夏爾夫臉上露出一絲尷尬的神情,眼神飄忽地回答道:
“最近比較忙,這個周末前能制作好。”
忙?在我的觀察中,你去了兩趟附近的妓院,買了些吃喝,其他時候都待在家里……阿爾杰心中冷笑著,表情卻沒有變化地回答道:
“希望這是最后一次拖延,否則我和你都會有麻煩。”
這話他多少發自內心,畢竟夏爾夫正在制作的物品屬于“世界”格爾曼·斯帕羅。
“當然,當然,”夏爾夫忙不迭說道,隨后狀若無意地換了個話題,“你上次提到的‘木偶’非凡特性還在嗎?”
“那不是我的,是我一個朋友的委托,伱不是沒辦法處理它么?”
阿爾杰“驚訝”地反問道。
“我做不了,但我能聯系到序列4的工匠,他們又被稱作‘煉金術士’……”夏爾夫神秘地笑了笑,壓低了聲音,“我只收一點介紹費,你……和你的朋友就能拿到一件強大的神奇物品,怎么樣?”

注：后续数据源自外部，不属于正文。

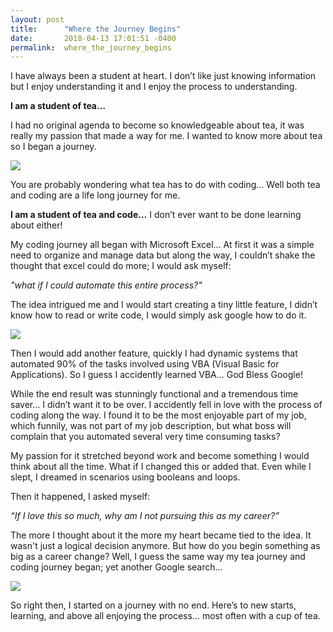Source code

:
 ```yaml
---
layout: post
title:      "Where the Journey Begins"
date:       2018-04-13 17:01:51 -0400
permalink:  where_the_journey_begins
---
```


I have always been a student at heart. I don’t like just knowing information but I enjoy understanding it and I enjoy the process to understanding. 

**I am a student of tea…**

I had no original agenda to become so knowledgeable about tea, it was really my passion that made a way for me. I wanted to know more about tea so I began a journey.

<a href='https://drive.google.com/file/d/1XBu8tKVv7jPIRH0Yi6efXqlK8nNLPyRN/view?usp=drive_web&amp;usp=embed_facebook&source=ctrlq.org'><img src='https://lh3.googleusercontent.com/Q3Jl3kzYTm6omr37h5PzhpBrJW11bbVOEgqPJPBaDh68ArCGGhhRccAQMHY=w2400' /></a>

You are probably wondering what tea has to do with coding…  Well both tea and coding are a life long journey for me.

**I am a student of tea and code…**
I don’t ever want to be done learning about either!

My coding journey all began with Microsoft Excel… At first it was a simple need to organize and manage data but along the way, I couldn’t shake the thought that excel could do more; I would ask myself: 

*"what if I could automate this entire process?"*

The idea intrigued me and I would start creating a tiny little feature, I didn’t know how to read or write code, I would simply ask google how to do it. 

<a href='https://drive.google.com/file/d/1kyvx8wZTmtEm-wrYe9uNpuRSNzNxgyhr/view?usp=drive_web&amp;usp=embed_facebook&source=ctrlq.org'><img src='https://lh3.googleusercontent.com/fAaYwc6d89L-s69PJHOxO2aDsaB2vxjIzJ-fHZ_tQi8Ze6qDo6L2rLKHSwM=w2400' /></a>
 
Then I would add another feature, quickly I had dynamic systems that automated 90% of the tasks involved using VBA (Visual Basic for Applications). So I guess I accidently learned VBA… God Bless Google! 

While the end result was stunningly functional and a tremendous time saver… I didn’t want it to be over. I accidently fell in love with the process of coding along the way. I found it to be the most enjoyable part of my job, which funnily, was not part of my job description, but what boss will complain that you automated several very time consuming tasks?

My passion for it stretched beyond work and become something I would think about all the time. What if I changed this or added that. Even while I slept, I dreamed in scenarios using booleans and loops. 

Then it happened, I asked myself: 

*“If I love this so much, why am I not pursuing this as my career?”*

The more I thought about it the more my heart became tied to the idea. It wasn't just a logical decision anymore.  But how do you begin something as  big as a career change? Well, I guess the same way my tea journey and coding journey began; yet another Google search…

<a href='https://drive.google.com/file/d/1YcxSfyI_mUkVR35Yyovcmtv_Zm7JWbSU/view?usp=drive_web&amp;usp=embed_facebook&source=ctrlq.org'><img src='https://lh5.googleusercontent.com/256rWBEXphGvS5yxtmTJ6Y0D8jdm9gfZVngXyx9wAHL7PSfxXuGL52LJE_A=w2400' /></a>
 
So right then, I started on a journey with no end. 
Here’s to new starts, learning, and above all enjoying the process… most often with a cup of tea.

要不是偷聽到你和那些“玫瑰教派”成員的謀劃,我差點都要相信了……阿爾杰眼神愈加冰冷,嘴角卻露出笑容:
“真的?”
“當然,我夏爾夫什么時候騙過你?”
見對方上當,夏爾夫深吸一口氣,吐出時卻帶上了些灼熱的氣息,這讓他喉嚨發癢,一邊擺手,離阿爾杰遠了兩步,一邊歪著頭咳嗽了幾聲。
那聲音如同金屬摩擦,尖銳而病態。
“怎么……怎么回事?”
哪怕是不善于戰斗的“工匠”,此時也發現了自己身體的不對,他摸向口袋,掏出一枚紐扣大小的黑色片狀物體,正要往嘴里送,卻被早有準備的阿爾杰一把扔出的酒杯砸中手腕,那枚也許能解決夏爾夫身體病癥的紐扣掉落在地,滾動著來到墻角。

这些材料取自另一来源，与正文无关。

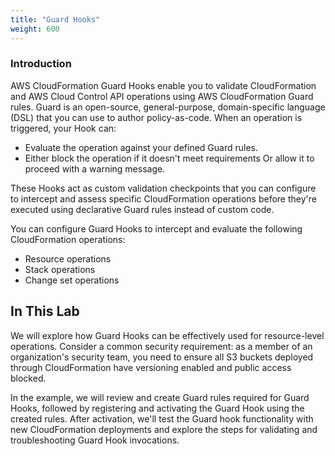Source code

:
 ```yaml
---
title: "Guard Hooks"
weight: 600
---
```


### Introduction

AWS CloudFormation Guard Hooks enable you to validate CloudFormation and AWS Cloud Control API operations using AWS CloudFormation Guard rules. Guard is an open-source, general-purpose, domain-specific language (DSL) that you can use to author policy-as-code. When an operation is triggered, your Hook can:

* Evaluate the operation against your defined Guard rules.
* Either block the operation if it doesn't meet requirements
  Or allow it to proceed with a warning message.

These Hooks act as custom validation checkpoints that you can configure to intercept and assess specific CloudFormation operations before they're executed using declarative Guard rules instead of custom code.

You can configure Guard Hooks to intercept and evaluate the following CloudFormation operations:
* Resource operations
* Stack operations
* Change set operations

## In This Lab

We will explore how Guard Hooks can be effectively used for resource-level operations. Consider a common security requirement: as a member of an organization's security team, you need to ensure all S3 buckets deployed through CloudFormation have versioning enabled and public access blocked.

In the example, we will review and create Guard rules required for Guard Hooks, followed by registering and activating the Guard Hook using the created rules. After activation, we'll test the Guard hook functionality with new CloudFormation deployments and explore the steps for validating and troubleshooting Guard Hook invocations.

那里的活板門被從內部推開,身穿南大陸風格寬松皺褶長褲和單色上衣的一男一女四肢并用地爬了上來,一邊不斷咳嗽,咳出黃的紅的液體,一邊從喉嚨里發出不似人聲的吼叫:
“襲擊,有人……襲擊。”
他們的表情扭曲、驚恐,臉部、手背的皮膚如融化的蠟燭般緩緩順著重力方向滑脫,像堆疊在一起的死皮,下方則是紅白相間的肌肉,其中不斷被撕破的毛細血管冒出一滴滴變得暗紅、如同腐爛的血液,沿著灰白的皮膚落在地板上,逐漸聚成一灘死水。
只有內部的骨骼還保持著完好,但此刻它們已經沒法作為肢體的支撐,只是在軟爛的皮膚下方凸起,像是要隨時冒出體外。
這讓阿爾杰想起餐廳中油炸后再高溫烹煮后,被人扒下皺褶外皮,涂滿醬料的豬肘。
真是恐怖的“疾病”,而且這種疾病能在彈指之間蔓延到數百米方圓的所有人身上,不愧是能制造“大霧霾”的魔藥途徑……阿爾杰眼角抽動著,卻顧不上欣賞兩位“玫瑰學派”成員的絕望神情,而是警惕地看向四周。